For the NH listeners, the listening conditions were created by varying the number of bands of noise-band vocoded speech. The auditory stimuli were presented in six conditions; 4-, 6-, 8-, 12-, and 16-band noise-vocoded speech, and an unprocessed baseline condition. This was a subset of the same conditions used in our previous dual-task study (Pals et al., 2013). The noise-band vocoded speech was generated using the method as described by Shannon, Zeng, Kamath, Wygonski, and Ekelid (1995), and in a manner similar to our previous study (Pals et al., 2013). All speech stimuli, including the unprocessed condition, were first band-pass filtered to 80 to 6000 Hz. For each of the vocoder conditions, this frequency range was divided into the desired number of bands such that the bands, from lower to upper −3 dB cut-off frequency, spanned approximately equal distances in the average cochlea according to the Greenwood function (Greenwood, 1990). The speech recording was band-pass filtered into the desired number of analysis bands using sixth-order Butterworth band-pass filters. The noise carriers were generated by filtering white noise into bands using the same band-pass filters. From each of the analysis bands, the envelope was extracted using half-wave rectification and low-pass filtering at 160 Hz using a third-order Butterworth filter. The carrier noise bands were modulated using the envelopes of the corresponding analysis bands and postfiltering using the original band-pass filters, and finally the resulting bands were combined to form the noise-band vocoded speech signal. For the CI users, the experimental conditions of varying spectral resolution were the same as in Experiment 1, described earlier.

Procedure

All NH and CI participants were tested with a similar procedure. They were instructed to listen to one sentence at a time and to indicate whether the sentence was true or false/nonsense by pressing either “v” for true or “n” for false/nonsense. The participants were instructed to respond as accurately and fast as possible. Whether a true or false sentence was played was determined randomly by MATLAB, with a 50% chance for either. The experimental program logged the responses and recorded the RTs from the end of the stimulus to the button-press, following previous procedure described by Adank et al. (2009), therefore negative RTs were possible. If no key was pressed 5 s after start of the sentence, the program logged this as a miss and moved on to the next sentence. A silent interval of random duration between 1.5 and 3.0 s was used between the end of the trial and the presentation of the next sentence stimulus.

The NH participants performed Experiment 2 in one session, which lasted approximately 1 hr. The CI users performed Experiment 2 in two sessions, with a 1-month training period in-between, similar to Experiment 1. Session one lasted about 1 hr, and session two about 2 hr, as described previously.

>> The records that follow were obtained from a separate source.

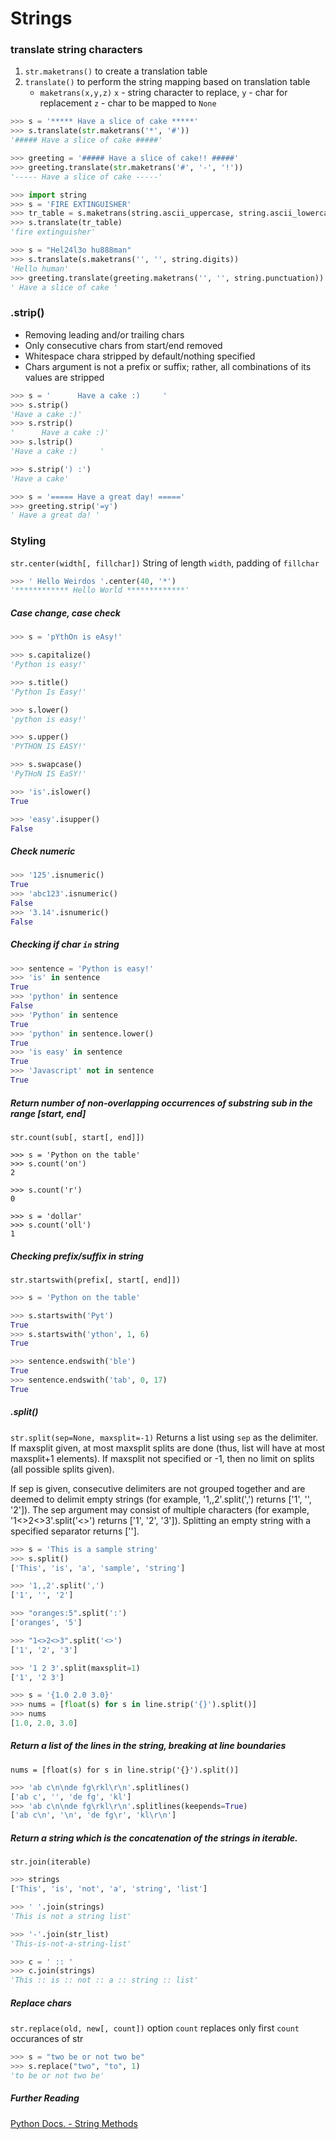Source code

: # Strings

### translate string characters

1. `str.maketrans()` to create a translation table
2. `translate()` to perform the string mapping based on translation table
    * `maketrans(x,y,z)` `x` - string character to replace, `y` - char for replacement `z` - char to be mapped to `None`  
    
```python
>>> s = '***** Have a slice of cake *****'
>>> s.translate(str.maketrans('*', '#'))
'##### Have a slice of cake #####'

>>> greeting = '##### Have a slice of cake!! #####'
>>> greeting.translate(str.maketrans('#', '-', '!'))
'----- Have a slice of cake -----'

>>> import string
>>> s = 'FIRE EXTINGUISHER'
>>> tr_table = s.maketrans(string.ascii_uppercase, string.ascii_lowercase)
>>> s.translate(tr_table)
'fire extinguisher'

>>> s = "Hel24l3o hu888man"
>>> s.translate(s.maketrans('', '', string.digits))
'Hello human'
>>> greeting.translate(greeting.maketrans('', '', string.punctuation))
' Have a slice of cake '
```

### .strip()
* Removing leading and/or trailing chars
* Only consecutive chars from start/end removed
* Whitespace chara stripped by default/nothing specified
* Chars argument is not a prefix or suffix; rather, all combinations of its values are stripped

```python
>>> s = '      Have a cake :)     '
>>> s.strip()
'Have a cake :)'
>>> s.rstrip()
'      Have a cake :)'
>>> s.lstrip()
'Have a cake :)     '

>>> s.strip(') :')
'Have a cake'

>>> s = '===== Have a great day! ====='
>>> greeting.strip('=y')
' Have a great da! '
```


### Styling


`str.center(width[, fillchar])`
String of length `width`, padding of `fillchar`
```python
>>> ' Hello Weirdos '.center(40, '*')
'************ Hello World *************'
```

##### Case change, case check
```python
>>> s = 'pYthOn is eAsy!'

>>> s.capitalize()
'Python is easy!'

>>> s.title()
'Python Is Easy!'

>>> s.lower()
'python is easy!'

>>> s.upper()
'PYTHON IS EASY!'

>>> s.swapcase()
'PyTHoN IS EaSY!'

>>> 'is'.islower()
True

>>> 'easy'.isupper()
False
```

##### Check numeric
```python
>>> '125'.isnumeric()
True
>>> 'abc123'.isnumeric()
False
>>> '3.14'.isnumeric()
False
```

##### Checking if char `in` string
```python
>>> sentence = 'Python is easy!'
>>> 'is' in sentence
True
>>> 'python' in sentence
False
>>> 'Python' in sentence
True
>>> 'python' in sentence.lower()
True
>>> 'is easy' in sentence
True
>>> 'Javascript' not in sentence
True
```

##### Return number of non-overlapping occurrences of substring sub in the range [start, end]
`str.count(sub[, start[, end]])`
```
>>> s = 'Python on the table'
>>> s.count('on')
2

>>> s.count('r')
0

>>> s = 'dollar'
>>> s.count('oll')
1
```

##### Checking prefix/suffix in string
`str.startswith(prefix[, start[, end]])`
```python
>>> s = 'Python on the table'

>>> s.startswith('Pyt')
True
>>> s.startswith('ython', 1, 6)
True

>>> sentence.endswith('ble')
True
>>> sentence.endswith('tab', 0, 17)
True
```

##### .split()
`str.split(sep=None, maxsplit=-1)`
Returns a list using `sep` as the delimiter. 
If maxsplit given, at most maxsplit splits are done (thus, list will have at most maxsplit+1 elements). 
If maxsplit not specified or -1, then no limit on splits (all possible splits given).

If sep is given, consecutive delimiters are not grouped together and are deemed to delimit empty strings (for example, '1,,2'.split(',') returns ['1', '', '2']). The sep argument may consist of multiple characters (for example, '1<>2<>3'.split('<>') returns ['1', '2', '3']). Splitting an empty string with a specified separator returns [''].

```python
>>> s = 'This is a sample string'
>>> s.split()
['This', 'is', 'a', 'sample', 'string']

>>> '1,,2'.split(',')
['1', '', '2']

>>> "oranges:5".split(':') 
['oranges', '5']

>>> "1<>2<>3".split('<>')
['1', '2', '3']

>>> '1 2 3'.split(maxsplit=1)
['1', '2 3']

>>> s = '{1.0 2.0 3.0}'
>>> nums = [float(s) for s in line.strip('{}').split()]
>>> nums
[1.0, 2.0, 3.0]
```

##### Return a list of the lines in the string, breaking at line boundaries
`nums = [float(s) for s in line.strip('{}').split()]`
```python
>>> 'ab c\n\nde fg\rkl\r\n'.splitlines()
['ab c', '', 'de fg', 'kl']
>>> 'ab c\n\nde fg\rkl\r\n'.splitlines(keepends=True)
['ab c\n', '\n', 'de fg\r', 'kl\r\n']
```

##### Return a string which is the concatenation of the strings in iterable.
`str.join(iterable)`

```python
>>> strings
['This', 'is', 'not', 'a', 'string', 'list']

>>> ' '.join(strings)
'This is not a string list'

>>> '-'.join(str_list)
'This-is-not-a-string-list'

>>> c = ' :: '
>>> c.join(strings)
'This :: is :: not :: a :: string :: list'
```

##### Replace chars
`str.replace(old, new[, count])`
option `count` replaces only first `count` occurances of str
```python
>>> s = "two be or not two be"
>>> s.replace("two", "to", 1)
'to be or not two be'
```  

##### Further Reading
[Python Docs. - String Methods](https://docs.python.org/3/library/stdtypes.html#string-methods)  

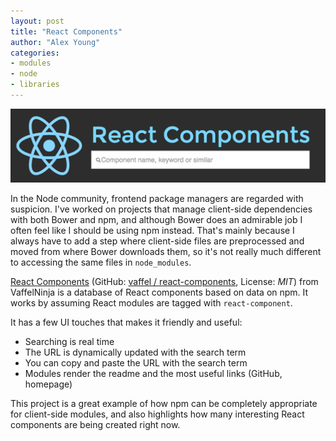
 ```yaml
---
layout: post
title: "React Components"
author: "Alex Young"
categories:
- modules
- node
- libraries
---
```


![React Components](/images/posts/reactcomponents.png)

In the Node community, frontend package managers are regarded with suspicion.  I've worked on projects that manage client-side dependencies with both Bower and npm, and although Bower does an admirable job I often feel like I should be using npm instead.  That's mainly because I always have to add a step where client-side files are preprocessed and moved from where Bower downloads them, so it's not really much different to accessing the same files in `node_modules`.

[React Components](http://react-components.com/) (GitHub: [vaffel / react-components](https://github.com/vaffel/react-components), License: _MIT_) from VaffelNinja is a database of React components based on data on npm.  It works by assuming React modules are tagged with `react-component`.

It has a few UI touches that makes it friendly and useful:

* Searching is real time
* The URL is dynamically updated with the search term
* You can copy and paste the URL with the search term
* Modules render the readme and the most useful links (GitHub, homepage)

This project is a great example of how npm can be completely appropriate for client-side modules, and also highlights how many interesting React components are being created right now.
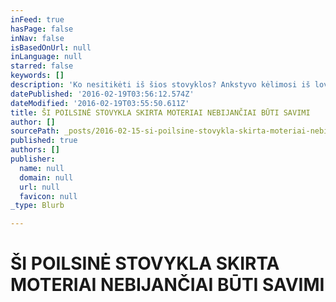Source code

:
 ```yaml
---
inFeed: true
hasPage: false
inNav: false
isBasedOnUrl: null
inLanguage: null
starred: false
keywords: []
description: 'Ko nesitikėti iš šios stovyklos? Ankstyvo kėlimosi iš lovos, privalomo dalyvavimo užsiėmimuose, stereotipinio asanų, kvėpavimo ir meditacijos mokymo.   Ko tikėtis iš šios stovyklos? Ramybės, džiaugsmo, lengvumo, gerumo, švelnumo, tikrumo, grožio, kūrybos, išminties, meilės proveržio. Autentiškos savęs patyrimo.'
datePublished: '2016-02-19T03:56:12.574Z'
dateModified: '2016-02-19T03:55:50.611Z'
title: ŠI POILSINĖ STOVYKLA SKIRTA MOTERIAI NEBIJANČIAI BŪTI SAVIMI
author: []
sourcePath: _posts/2016-02-15-si-poilsine-stovykla-skirta-moteriai-nebijanciai-buti-savim.md
published: true
authors: []
publisher:
  name: null
  domain: null
  url: null
  favicon: null
_type: Blurb

---
```

# ŠI POILSINĖ STOVYKLA SKIRTA MOTERIAI NEBIJANČIAI BŪTI SAVIMI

They performed Experiments 1 and 2 one after the other in session 1 with their own processor and after the training period in session 2 with the experimental maps on the experimental processor in an interleaved fashion; for each of the 4 experimental maps, the tasks for both Experiments 1 and 2 were performed before moving on to the next map. To minimize any effects of condition order, one half of the participants performed the dual task first, followed by the SVT, and the other half did the opposite. At the start of each session, the task was explained verbally, followed by one training block consisting of 15 sentences for the first session and 10 sentences for the second session. The experimental blocks were presented in counterbalanced order and consisted of 30 sentences each, of which the first 5 sentences were considered training and were not included in the performance score of the task, resulting in 25 sentences per condition.

Results

NH listeners

Figure 3, top-left panel shows the accuracy in percentage correct for the SVT for the NH listeners. The baseline included in the graph reflects the average accuracy using unprocessed speech stimuli. A one-way repeated-measures ANOVA with spectral resolution (4-, 6-, 8-, 12-, and 16-band noise-vocoded speech) as a numerical within-subject factor and covariate task order revealed a significant effect of spectral resolution, F(1, 23) = 36.696, p <.001.

Figure 3.

Figure 3.

Results of the sentence verification task shown for NH participants (left-side panels) and CI participants (right-side panels). The top panels show accuracy scores in percentage correct and the lower panels show RTs. Error bars show standard error. The baselines included in each figure show the average score for unprocessed speech for NH participants and the average score for the CI users when tested with their own device. CI = cochlear implant.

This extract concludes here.